Also, although the disclosure has been shown and described with respect to one or more implementations, equivalent alterations and modifications will occur to others skilled in the art based upon a reading and understanding of this specification and the annexed drawings. The disclosure includes all such modifications and alterations and is limited only by the scope of the following claims. In particular regard to the various functions performed by the above described components (e.g., elements, resources, etc.), the terms used to describe such components are intended to correspond, unless otherwise indicated, to any component which performs the specified function of the described component (e.g., that is functionally equivalent), even though not structurally equivalent to the disclosed structure which performs the function in the herein illustrated exemplary implementations of the disclosure. In addition, while a particular feature of the disclosure may have been disclosed with respect to only one of several implementations, such feature may be combined with one or more other features of the other implementations as may be desired and advantageous for any given or particular application. Furthermore, to the extent that the terms “includes”, “having”, “has”, “with”, or variants thereof are used in either the detailed description or the claims, such terms are intended to be inclusive in a manner similar to the term “comprising.”

Claims

1. A method of identifying actions available for at least one document on a device having a processor, the method comprising:

executing on the processor instructions configured to: for respective documents: identify a document category of the document; identify at least one menu in the document; for respective menus, identify at least one option; and for respective options, assign an option score to the option; and for respective document categories, identify as actions the options having high option scores among the documents of the document category.

2. The method of claim 1:

the device having a document classifier configured to identify document categories of respective documents; and
identifying the document category of a document comprising: invoking the document classifier to identify the document category of the document.

3. The method of claim 1, the documents comprising web pages respectively published by a website associated with a website category.

4. The method of claim 3, the instructions configured to:

retrieve web pages from respective websites; and
for respective web pages of a website: identify links to linked web pages within the website, and retrieve the linked web pages of the website.

5. The method of claim 3:

the device having access to a website directory identifying website categories for respective website; and
identifying a website category of a website comprising: identifying the website category associated with the website in the website directory.

6. The method of claim 1, assigning an option score to an option comprising:

identifying a part-of-speech feature of the option;
identifying at least one statistical feature of the option; and
assigning an option score to the option based on a part-of-speech feature score based on the part-of-speech feature and a statistical feature score based on the statistical feature.

7. The method of claim 6, assigning an option score to an option comprising:

assigning an option score to the option;
assigning a menu score to menu based on the option scores of the options of the menu;
assigning a document score to the document based on the menu scores of the menus of the document; and
updating the option score based on the document score of the document containing the option.

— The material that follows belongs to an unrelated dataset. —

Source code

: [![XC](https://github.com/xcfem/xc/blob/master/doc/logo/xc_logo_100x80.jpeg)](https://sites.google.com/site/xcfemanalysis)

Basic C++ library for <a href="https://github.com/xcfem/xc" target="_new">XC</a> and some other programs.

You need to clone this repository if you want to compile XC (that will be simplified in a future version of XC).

8. The method of claim 7, assigning an option score to an option comprising:

assigning an initial option score to the option;
assigning an initial menu score to the menu;
assigning an initial document score to the document score; and
until satisfying an iteration criterion, iteratively updating the option scores of the options, the menu scores of the menus, and the document scores of the documents.

9. The method of claim 8, assigning an option score comprising:

assigning the option score according to a mathematical formula comprising: Score(optiont)=α·[POS(optiont)+STA(optiont)]+β·Σi,optiont in pagei Score(documenti)
wherein: optiont comprises an option t in a menu of page i; α comprises a first mathematical weight constant; POS(optiont) comprises a part-of-speech feature score assigned to the option; STA(optiont) comprises a statistical feature score assigned to the option; β comprises a second mathematical weight constant; and Score(documenti) comprises a score assigned to document i.

10. The method of claim 8, assigning a menu score comprising: assigning the menu score according to a mathematical formula comprising: Score  ( menu ij ) = ∑ j  Score  ( option ijk ), option ijk ∈ menu ij  option ijk, option ijk ∈ menu ij  wherein:

menuij comprises a menu j in a document i;
optionijk comprises an option k of the menu j in the document i; and
Score(optionijk) comprises an option score assigned to option k.

11. The method of claim 8, assigning a document score comprising: Score  ( document i ) = ∑ j  Score  ( menu ij ), menu ij ∈ document i  menu ij, menu ij ∈ document i 

assigning the document score according to a mathematical formula comprising:
wherein: menuij comprises a menu j in a document i; and Score(menuij) comprises a menu score assigned to menu j.

12. The method of claim 1, comprising: after assigning option scores to respective options, clustering at least two options within a document category associated with an action.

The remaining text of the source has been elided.